Herpesviruses target the pregnant cervix and induce dramatic molecular and functional changes. (A) High sex hormone levels associated with pregnancy enhance cervical susceptibility to infection by causing upregulation in the cervix of integrins and HA, receptors for herpes infection. (B) Infection of cervical epithelial cells results in activated SRC kinase, which stabilizes the ER. These changes are also associated with reduced expression of innate immune factors such as TLRs and defensins, as well as tissue remodeling in the stroma that is reminiscent of cervical ripening.

Viral infection and PTB: in utero or systemic infection

Several studies have demonstrated an association between maternal, placental, or amniotic fluid viral detection and PTB. One case-control study identified a higher frequency of HPV in the extravillous trophoblast of women suffering from spontaneous PTB compared with women delivering at term, with no association with low- or high-risk HPV strains (18). Another retrospective study examined over 2,400 cases of pregnancy over an 11-year period and discovered that cervical infection with high-risk HPV was highly associated with abnormal placental pathology and PTB (56). The presence of adeno-associated virus (AAV) in amniotic cells was also associated with an increased risk of PTB, although the authors did not determine whether AAV DNA was present in the placenta (61).

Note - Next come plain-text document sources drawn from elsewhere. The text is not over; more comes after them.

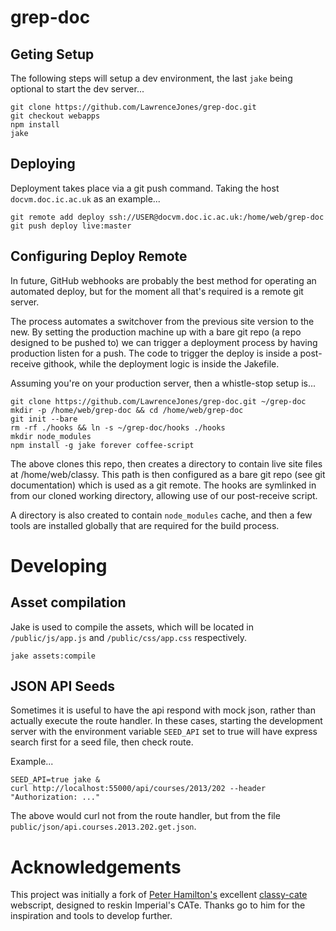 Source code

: # grep-doc

## Geting Setup

The following steps will setup a dev environment, the last `jake` being optional to start the dev server...

    git clone https://github.com/LawrenceJones/grep-doc.git
    git checkout webapps
    npm install
    jake

## Deploying

Deployment takes place via a git push command. Taking the host `docvm.doc.ic.ac.uk` as an example...

    git remote add deploy ssh://USER@docvm.doc.ic.ac.uk:/home/web/grep-doc
    git push deploy live:master

## Configuring Deploy Remote

In future, GitHub webhooks are probably the best method for operating an automated deploy, but
for the moment all that's required is a remote git server.

The process automates a switchover from the previous site version to the new. By setting the
production machine up with a bare git repo (a repo designed to be pushed to) we can trigger a
deployment process by having production listen for a push. The code to trigger the deploy is
inside a post-receive githook, while the deployment logic is inside the Jakefile.

Assuming you're on your production server, then a whistle-stop setup is...

    git clone https://github.com/LawrenceJones/grep-doc.git ~/grep-doc
    mkdir -p /home/web/grep-doc && cd /home/web/grep-doc
    git init --bare
    rm -rf ./hooks && ln -s ~/grep-doc/hooks ./hooks
    mkdir node_modules
    npm install -g jake forever coffee-script

The above clones this repo, then creates a directory to contain live site files at /home/web/classy.
This path is then configured as a bare git repo (see git documentation) which is used as a git remote.
The hooks are symlinked in from our cloned working directory, allowing use of our post-receive script.

A directory is also created to contain `node_modules` cache, and then a few tools are installed
globally that are required for the build process.

# Developing

## Asset compilation

Jake is used to compile the assets, which will be located in `/public/js/app.js` and
`/public/css/app.css` respectively.

    jake assets:compile

## JSON API Seeds

Sometimes it is useful to have the api respond with mock json, rather than actually execute the
route handler. In these cases, starting the development server with the environment variable `SEED_API`
set to true will have express search first for a seed file, then check route.

Example...

    SEED_API=true jake &
    curl http://localhost:55000/api/courses/2013/202 --header "Authorization: ..."

The above would curl not from the route handler, but from the file `public/json/api.courses.2013.202.get.json`.

# Acknowledgements

This project was initially a fork of [Peter Hamilton's](http://github.com/petehamilton) excellent [classy-cate](http://github.com/petehamilton/classy-cate) webscript, designed to reskin Imperial's CATe. Thanks go to him for the inspiration and tools to develop further.

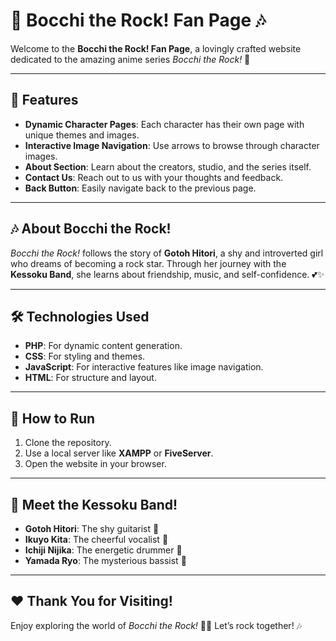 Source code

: # 🎸 Bocchi the Rock! Fan Page 🎶

Welcome to the **Bocchi the Rock! Fan Page**, a lovingly crafted website dedicated to the amazing anime series *Bocchi the Rock!* 🌟

---

## 🌟 Features
- **Dynamic Character Pages**: Each character has their own page with unique themes and images.
- **Interactive Image Navigation**: Use arrows to browse through character images.
- **About Section**: Learn about the creators, studio, and the series itself.
- **Contact Us**: Reach out to us with your thoughts and feedback.
- **Back Button**: Easily navigate back to the previous page.

---

## 🎶 About Bocchi the Rock!
*Bocchi the Rock!* follows the story of **Gotoh Hitori**, a shy and introverted girl who dreams of becoming a rock star. Through her journey with the **Kessoku Band**, she learns about friendship, music, and self-confidence. 💕✨

---

## 🛠️ Technologies Used
- **PHP**: For dynamic content generation.
- **CSS**: For styling and themes.
- **JavaScript**: For interactive features like image navigation.
- **HTML**: For structure and layout.

---

## 🚀 How to Run
1. Clone the repository.
2. Use a local server like **XAMPP** or **FiveServer**.
3. Open the website in your browser.

---

## 🎸 Meet the Kessoku Band!
- **Gotoh Hitori**: The shy guitarist 🎸
- **Ikuyo Kita**: The cheerful vocalist 🎤
- **Ichiji Nijika**: The energetic drummer 🥁
- **Yamada Ryo**: The mysterious bassist 🎵

---

## ❤️ Thank You for Visiting!
Enjoy exploring the world of *Bocchi the Rock!* 🌟✨ Let’s rock together! 🎶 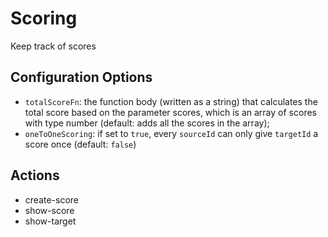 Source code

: # Scoring

Keep track of scores

## Configuration Options

- `totalScoreFn`: the function body (written as a string) that calculates the total score based on the parameter scores, which is an array of scores with type number (default: adds all the scores in the array);
- `oneToOneScoring`: if set to `true`, every `sourceId` can only give `targetId` a score once (default: `false`)

## Actions

- create-score
- show-score
- show-target
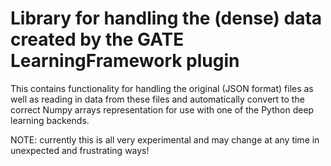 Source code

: # Library for handling the (dense) data created by the GATE LearningFramework plugin

This contains functionality for handling the original (JSON format) files
as well as reading in data from these files and automatically convert to 
the correct Numpy arrays representation for use with one of the Python deep learning backends.

NOTE: currently this is all very experimental and may change at any time in unexpected and
frustrating ways!

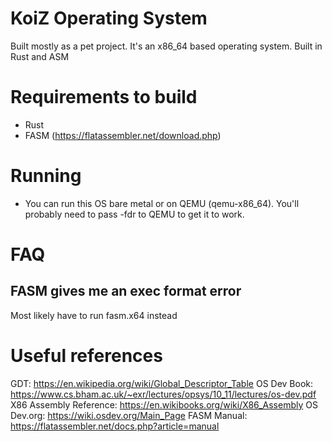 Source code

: # KoiZ Operating System
Built mostly as a pet project. It's an x86_64 based operating system.
Built in Rust and ASM

# Requirements to build
- Rust
- FASM (https://flatassembler.net/download.php)

# Running
- You can run this OS bare metal or on QEMU (qemu-x86_64). You'll probably need to pass -fdr to QEMU to get it to work.

# FAQ

## FASM gives me an exec format error
Most likely have to run fasm.x64 instead

# Useful references
GDT: https://en.wikipedia.org/wiki/Global_Descriptor_Table
OS Dev Book: https://www.cs.bham.ac.uk/~exr/lectures/opsys/10_11/lectures/os-dev.pdf
X86 Assembly Reference: https://en.wikibooks.org/wiki/X86_Assembly
OS Dev.org: https://wiki.osdev.org/Main_Page
FASM Manual: https://flatassembler.net/docs.php?article=manual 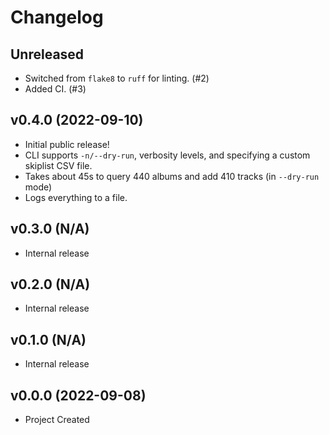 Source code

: # Changelog


## Unreleased
+ Switched from `flake8` to `ruff` for linting. (#2)
+ Added CI. (#3)


## v0.4.0 (2022-09-10)
+ Initial public release!
+ CLI supports `-n/--dry-run`, verbosity levels, and specifying a custom
  skiplist CSV file.
+ Takes about 45s to query 440 albums and add 410 tracks (in `--dry-run` mode)
+ Logs everything to a file.


## v0.3.0 (N/A)
+ Internal release


## v0.2.0 (N/A)
+ Internal release


## v0.1.0 (N/A)
+ Internal release


## v0.0.0 (2022-09-08)
+ Project Created
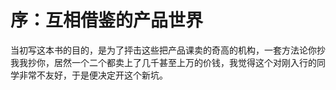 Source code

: # 序：互相借鉴的产品世界

当初写这本书的目的，是为了抨击这些把产品课卖的奇高的机构，一套方法论你抄我我抄你，居然一个二个都卖上了几千甚至上万的价钱，我觉得这个对刚入行的同学非常不友好，于是便决定开这个新坑。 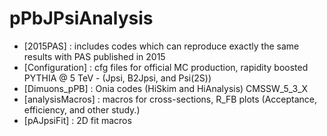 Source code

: pPbJPsiAnalysis
===============

- [2015PAS] : includes codes which can reproduce exactly the same results with PAS published in 2015
- [Configuration] : cfg files for official MC production, rapidity boosted PYTHIA @ 5 TeV 
			- (Jpsi, B2Jpsi, and Psi(2S))
- [Dimuons_pPB] : Onia codes (HiSkim and HiAnalysis) CMSSW_5_3_X
- [analysisMacros] : macros for cross-sections, R_FB plots (Acceptance, efficiency, and other study.)
- [pAJpsiFit] : 2D fit macros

Maternal infections with influenza and hepatitis have also been associated with preterm labor. Data collected from the 2009 influenza H1N1 pandemic revealed that women with H1N1 were more likely to have adverse pregnancy outcomes, such as spontaneous miscarriage and preterm birth (6264). The rate of PTB correlated with maternal disease severity (65), and, moreover, vaccination against H1N1 reduced the rates of PTB and low birth weight (6669). Maternal hepatitis B virus (HBV) infection was also associated with PTB, although the underlying mechanism was not determined (70).

The only mechanistic insights we have with regard to virus-associated PTB are those gleaned from animal models. Initial studies consisted of administration of TLR ligands, such as Poly(I:C), to pregnant WT or Tlr3-KO mice to mimic viral signaling during pregnancy (71, 72). This induced preterm labor in WT but not Tlr3-KO mice, indicating that TLR3 signaling could cause PTB (71). Although these animal studies strongly support a role for viral infections in PTB, the majority of the clinical findings in patients with PTB are associated with an inflammatory process caused by bacterial infections (73). Our animal studies using a live virus have suggested that the actual mechanism associated with infection-induced PTB is more complex. We showed that pregnant mice injected with a DNA virus of the Herpesviridae family did not suffer PTB, but the virus infected the placenta (51). The viral infection of the placenta was associated with hyperresponsiveness to low concentrations of bacterial endotoxin, which led to PTB (51). At the molecular level, viral infections modified the function of pattern recognition receptors (PRRs), such as TLRs, and affected the quantity as well as the quality of their responses. We demonstrated in both in vivo and in vitro studies that the virus downregulated the placental type I IFN, IFN-β, thus releasing the intrinsic regulation of TLR4-mediated proinflammatory cytokines in the trophoblast and allowing its cells to respond to the endotoxin challenge (ref. 74 and Figure 2B). Given these findings, we proposed that many of these infection-related pregnancy complications are polymicrobial in nature and involve an initial infection, viral (first hit), that modifies the response of the PRRs to the second infection, bacterial (second hit). Together, these pathogens result in a dysregulated inflammatory response that triggers preterm delivery. This mechanism needs further elucidation if we are to develop new methods for prevention and therapy.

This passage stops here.